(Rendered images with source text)
§
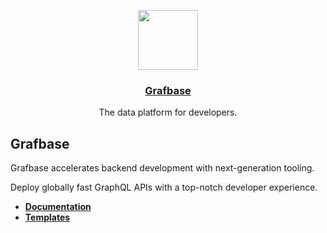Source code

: <p align="center">
  <a href="https://grafbase.com">
    <img src="https://grafbase.com/images/other/grafbase-logo-circle.png" height="96">
    <h3 align="center">Grafbase</h3>
  </a>
</p>

<p align="center">
  The data platform for developers.
</p>

## Grafbase

Grafbase accelerates backend development with next-generation tooling.

Deploy globally fast GraphQL APIs with a top-notch developer experience.

* <a href="https://grafbase.com/docs"><strong>Documentation</strong></a>
* <strong>[Templates](templates)</strong>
§
• _TASK_
Reproduce only the lines running from the one that contains "The data platform for developers." to the last line of the records.

• _EXPECTED OUTPUT_
  The data platform for developers.
</p>

## Grafbase

Grafbase accelerates backend development with next-generation tooling.

Deploy globally fast GraphQL APIs with a top-notch developer experience.

* <a href="https://grafbase.com/docs"><strong>Documentation</strong></a>
* <strong>[Templates](templates)</strong>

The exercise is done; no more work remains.